Non-continuous innovation = dangerous or “Amazon Ad Platform Cleanups”

by Wojciech Adam Koszek   ⋅   Aug 10, 2015   ⋅   Menlo Park, CA

Amazon went ahead and changes their advertising links, which impacted me. In this article I discuss making changes to your products in a non-continuous ways and possible impacts it can have.


I received an email from Amazon two months ago, but I didn’t really pay attention to it,letting it stew in my mailbox for a while, until I visited the reading section of my website in the hope of referring to the book I read a while ago, and all I saw instead of a nice picture was this:

The cause is good, but the place is bad. So I went back and I dug up the email:

As part of our continuing effort to improve the Associates program’s products and services, we are making some changes to our technology platform. This platform change will require you to replace some older product links, banners, and widgets you currently have hosted on your website as they will no longer be supported after July 31, 2015. Text links are not impacted by this deprecation.

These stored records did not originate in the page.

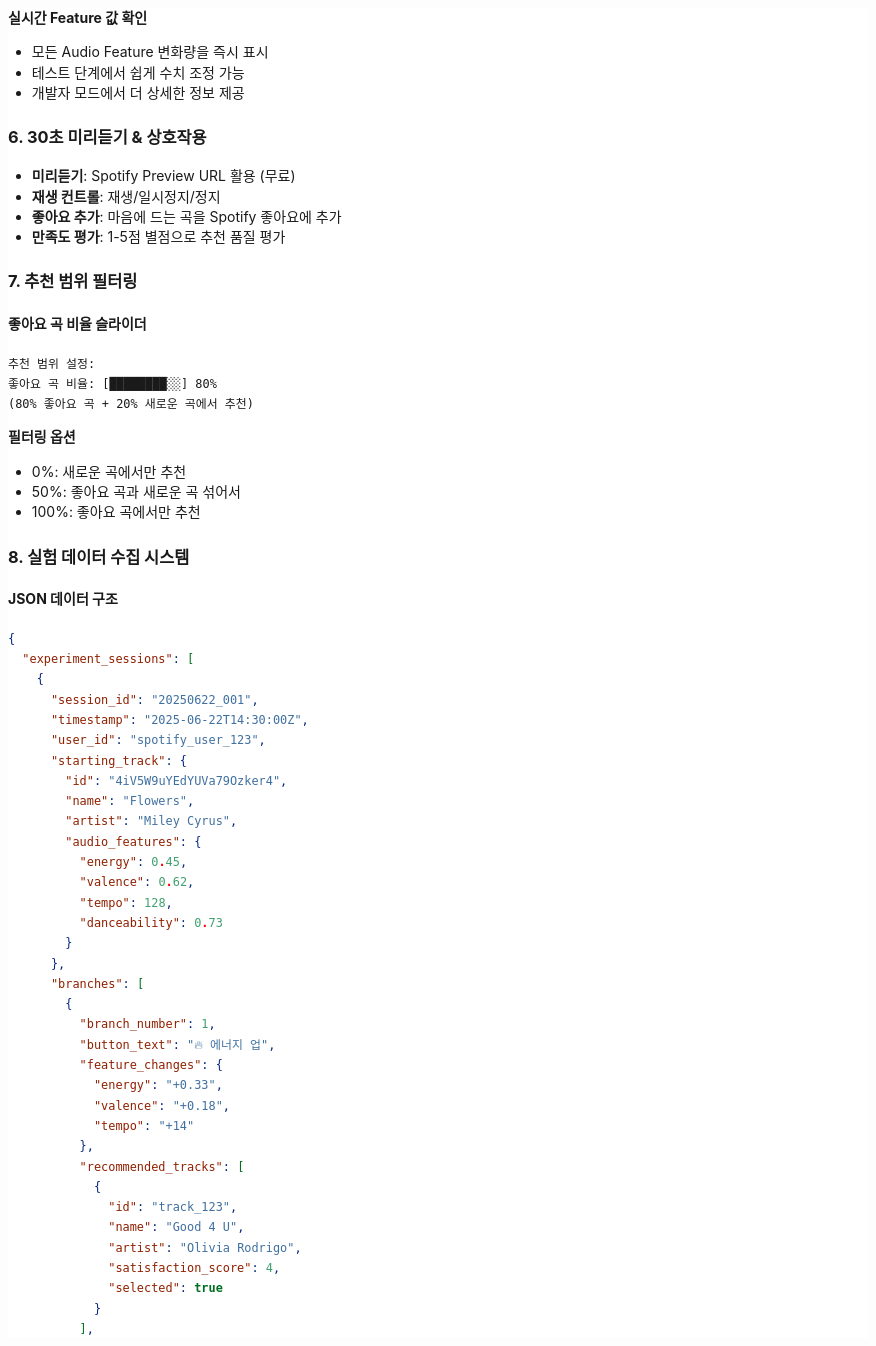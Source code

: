 **실시간 Feature 값 확인**
- 모든 Audio Feature 변화량을 즉시 표시
- 테스트 단계에서 쉽게 수치 조정 가능
- 개발자 모드에서 더 상세한 정보 제공

### 6. 30초 미리듣기 & 상호작용
- **미리듣기**: Spotify Preview URL 활용 (무료)
- **재생 컨트롤**: 재생/일시정지/정지
- **좋아요 추가**: 마음에 드는 곡을 Spotify 좋아요에 추가
- **만족도 평가**: 1-5점 별점으로 추천 품질 평가

### 7. 추천 범위 필터링

#### 좋아요 곡 비율 슬라이더
```
추천 범위 설정:
좋아요 곡 비율: [████████░░] 80%
(80% 좋아요 곡 + 20% 새로운 곡에서 추천)
```

**필터링 옵션**
- 0%: 새로운 곡에서만 추천
- 50%: 좋아요 곡과 새로운 곡 섞어서
- 100%: 좋아요 곡에서만 추천

### 8. 실험 데이터 수집 시스템

#### JSON 데이터 구조
```json
{
  "experiment_sessions": [
    {
      "session_id": "20250622_001",
      "timestamp": "2025-06-22T14:30:00Z",
      "user_id": "spotify_user_123",
      "starting_track": {
        "id": "4iV5W9uYEdYUVa79Ozker4",
        "name": "Flowers",
        "artist": "Miley Cyrus",
        "audio_features": {
          "energy": 0.45,
          "valence": 0.62,
          "tempo": 128,
          "danceability": 0.73
        }
      },
      "branches": [
        {
          "branch_number": 1,
          "button_text": "🔥 에너지 업",
          "feature_changes": {
            "energy": "+0.33",
            "valence": "+0.18",
            "tempo": "+14"
          },
          "recommended_tracks": [
            {
              "id": "track_123",
              "name": "Good 4 U",
              "artist": "Olivia Rodrigo",
              "satisfaction_score": 4,
              "selected": true
            }
          ],
```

Action Required We ask that you replace or update the impacted ad units prior to July 31, 2015. The links require the following update that can be facilitated through your CMS (content management system). You may make these replacements at whatever scale you are comfortable with. - Find and replace ws.amazon.com with ws-na.amazon-adsystem.com - Find and replace rcm.amazon.com with rcm-na.amazon-adsystem.com

Keep in mind that starting August 1, 2015, any remaining legacy product links (text + image, image-only), banners, and widgets will be served with non-clickable public service announcements that will not send traffic to Amazon, impacting your referring traffic and potential earnings, if not addressed. On September 1, 2015, these legacy ad units will no longer render, thereby creating a broken link on your website.

I wrote earlier about how making early decisions in the development of software will probably come back and bite you later. This is an inevitable truth, and if you think you won’t be impacted, you’ll be disappointed.

By no means am I judging Amazon here, although I do question whether replacing a domain from rcm.amazon.com to rcm-na.amazon.com is really necessary, but my belief is that we’re probably seeing it in this case too.

It makes me wonder what people using platforms such as WordPress will have to do. If one embeds the static links of products in a WordPress website, will they have to be updated by hand? I’d rather not know. In the Middleman and Jekyll world, we’re quite fortunate:

sed -i "" 's/rcm.amazon.com/rcm-na.amazon-adsystem.com/g' *
git commit
(cd ../../ && make p)

And the issue is fixed:

This reminds me that one of the worst non-continuous improvements I’ve made to FreeBSD was my enhancement to the kernel configuration system. FreeBSD has a config(8) program which runs on a set of configuration files;this in turn traverses the source tree and constructs appropriate Makefiles. Once compiled and booted, however, it wasn’t possible to recover the kernel configuration from a running system. To fix that, I serialized the list of all enabled configuration settings to a file which in turn had to be compiled into the kernel. This meant changing the config(1) program and the kernel together, since whatever the config(1) generated, the kernel was required handle. I naively expected people to use my config(1) on new kernel sources. But people don’t want to recompile their config(1). In fact, I learned that there were number of people using “config.releng_6”, “config.releng_7”, “config.releng_8” etc in production, and recompiling those was a major hassle. And so one of the early bug reports via IRC in the form of “WTF” was from Sam Leffler during the MeetBSD conference. Then other reports followed. We fixed the problem finally, but the lesson has been learned: you need to think twice before breaking people’s systems while making improvements, since these people will be upset, and you will need to give them a good reason for your changes.